In other news: Scrolls finished. Must remember to scan them before they go to their respective recipients. I've made a couple temporary scroll folders out of cardboard and some Truly Hideous Egyptian-print fabric, to try and dissuade people from keeping them, though they may be sufficiently tacky-awful to be cool. There's no accounting for taste.
 
 
Mien: thirsty
Sinfonata: Fünf Sterne Deluxe - Die Leude
 
 
Amanda Marksdottir

cotehardie sleeve
Originally uploaded by Ragnvaeig.
I stopped being chicken, so I recut one sleeve for the cotehardie with an extra seam allowance (the thickness of the major knuckle of my first finger) on both sides of the forearm, as per [info]m_nivalis' advice. The buttonholes, again, have taken a while, but all I have left to do on this sleeve is add the six-strand braid reinforcement on the buttonhole side. The only problem I'm seeing is that the elbow is a little pointier than I'd have liked, but I may not bother fixing it, as the rest of it looks good to me. One more to do, then I'll have to learn how to attach these to the body of the dress.
 
 
Mien: creative
Sinfonata: Hedningarna - Min Skog
 
 
Amanda Marksdottir
25 June 2006 @ 22:46
The finished too-small sleeve looks quite nice, and I'm sure I'll think of something to do with it.

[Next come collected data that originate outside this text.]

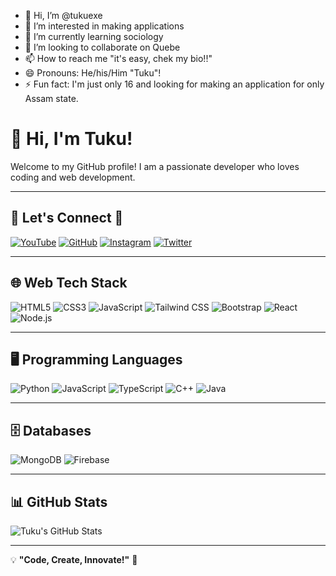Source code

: - 👋 Hi, I’m @tukuexe
- 👀 I’m interested in making applications
- 🌱 I’m currently learning sociology 
- 💞️ I’m looking to collaborate on Quebe
- 📫 How to reach me "it's easy, chek my bio!!"
- 😄 Pronouns: He/his/Him "Tuku"!
- ⚡ Fun fact: I'm just only 16 and looking for making an application for only Assam state. 

<!---
tukuexe/tukuexe is a ✨ special ✨ repository because its `README.md` (this file) appears on your GitHub profile.
You can click the Preview link to take a look at your changes.
--->
# 👋 Hi, I'm Tuku!

Welcome to my GitHub profile! I am a passionate developer who loves coding and web development.

---

## 🚀 Let's Connect 🤝

[![YouTube](https://img.shields.io/badge/YouTube-FF0000?style=for-the-badge&logo=youtube&logoColor=white)](https://youtube.com/@tukuexe)
[![GitHub](https://img.shields.io/badge/GitHub-181717?style=for-the-badge&logo=github&logoColor=white)](https://github.com/tukuexe)
[![Instagram](https://img.shields.io/badge/Instagram-E4405F?style=for-the-badge&logo=instagram&logoColor=white)](https://instagram.com/tuku.exe)
[![Twitter](https://img.shields.io/badge/Twitter-1DA1F2?style=for-the-badge&logo=twitter&logoColor=white)](https://twitter.com/tukuexe)

---

## 🌐 Web Tech Stack

![HTML5](https://img.shields.io/badge/HTML5-E34F26?style=for-the-badge&logo=html5&logoColor=white)
![CSS3](https://img.shields.io/badge/CSS3-1572B6?style=for-the-badge&logo=css3&logoColor=white)
![JavaScript](https://img.shields.io/badge/JavaScript-F7DF1E?style=for-the-badge&logo=javascript&logoColor=black)
![Tailwind CSS](https://img.shields.io/badge/TailwindCSS-06B6D4?style=for-the-badge&logo=tailwindcss&logoColor=white)
![Bootstrap](https://img.shields.io/badge/Bootstrap-7952B3?style=for-the-badge&logo=bootstrap&logoColor=white)
![React](https://img.shields.io/badge/React-20232A?style=for-the-badge&logo=react&logoColor=61DAFB)
![Node.js](https://img.shields.io/badge/Node.js-43853D?style=for-the-badge&logo=node.js&logoColor=white)

---

## 🖥️ Programming Languages

![Python](https://img.shields.io/badge/Python-3776AB?style=for-the-badge&logo=python&logoColor=white)
![JavaScript](https://img.shields.io/badge/JavaScript-323330?style=for-the-badge&logo=javascript&logoColor=F7DF1E)
![TypeScript](https://img.shields.io/badge/TypeScript-007ACC?style=for-the-badge&logo=typescript&logoColor=white)
![C++](https://img.shields.io/badge/C++-00599C?style=for-the-badge&logo=cplusplus&logoColor=white)
![Java](https://img.shields.io/badge/Java-ED8B00?style=for-the-badge&logo=java&logoColor=white)

---

## 🗄️ Databases

![MongoDB](https://img.shields.io/badge/MongoDB-47A248?style=for-the-badge&logo=mongodb&logoColor=white)
![Firebase](https://img.shields.io/badge/Firebase-FFCA28?style=for-the-badge&logo=firebase&logoColor=black)

---

## 📊 GitHub Stats

![Tuku's GitHub Stats](https://github-readme-stats.vercel.app/api?username=tukuexe&show_icons=true&theme=radical)

---

💡 **"Code, Create, Innovate!"** 🚀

I've done the facing around the neckline using a technique from 14th century London. The edge was turned over by <5 mm to the wrong side, then sewn with a straight-grain tabby weave ribbon of a width between 5 and 25 mm--more wool selvedge of the same I'd used for the finished sleeve, about 18 mm. I sewed it with a second line of running stitch in about the middle of the width, then with a hem stitch around the furthest edge from the opening. No bias tapes were found in London so I was perfectly happy to use more selvedge. The facing ironed flat without much trouble, so I was quite happy with the outcome. It's quite different from a modern, square facing, and so it would have been obvious had I cheated.

Now all that's left are new sleeves and the hem.
 
 
Mien: creative
 
 
Amanda Marksdottir
*insert string of expletives here*

I was really wary of my idea to use buttons and buttonholes on my sleeves. When the garment was fitted, I wasn't sure how I was going to go about the sleeves, so I didn't take buttons into account when I was fitting, nor did I when I was cutting out the pieces with an appropriate (at the time) and normal seam allowance of 7 mm. Thus, while I worked on adding buttons and buttonholes, I remained skeptical of the final results. I seem to have screwed up.

So far, I've only done the right sleeve. I rolled the edges of the forearm with a tiny seam allowance, sewed in some dark purple wool selvedge as lining, created 12 buttonholes, and started to sew on buttons. Through the entire process, I pinned the edges together to see whether they still matched, whether the sleeve still fitted. I was skeptical. Around the thickest part of my forearm, the sleeve was getting really tight. Now, with four buttons sewn on around the wrist, I've maybe a 2-cm gap around the problem area.

The four buttons, when closed around my wrist, really do look fantastic, so I'd like to make buttoned sleeves. The question now is whether to go with smooth, not-buttoned sleeves as a temporary measure, whether to recut the sleeves with a larger seam allowance in the forearm (may have to do this by trial-and-error, as I've never made buttoned sleeves before) or whether I should attempt to piece an insert into the sleeve on the button edge so that the sleeve will meet around my forearm. I've enough fabric for either choice, but as I'm nearly done with the not-fitting sleeve, it seems a shame to waste all the work.

Either way, I think I'll finish the sleeve already in progress, as it looks too good not to, and then do something decorative with it--either give it as my own favour, or embroider it with a white escarbuncle and give it to the queen of Æthelmearc and see if she could use it. At some point, I need to enter an A&S competition. K., who is apprenticed to a Boston costuming Laurel, has suggested I do so in order to showcase my (admittedly good) hand-sewing.

It is entirely too hot to have this much linen draped over my lap.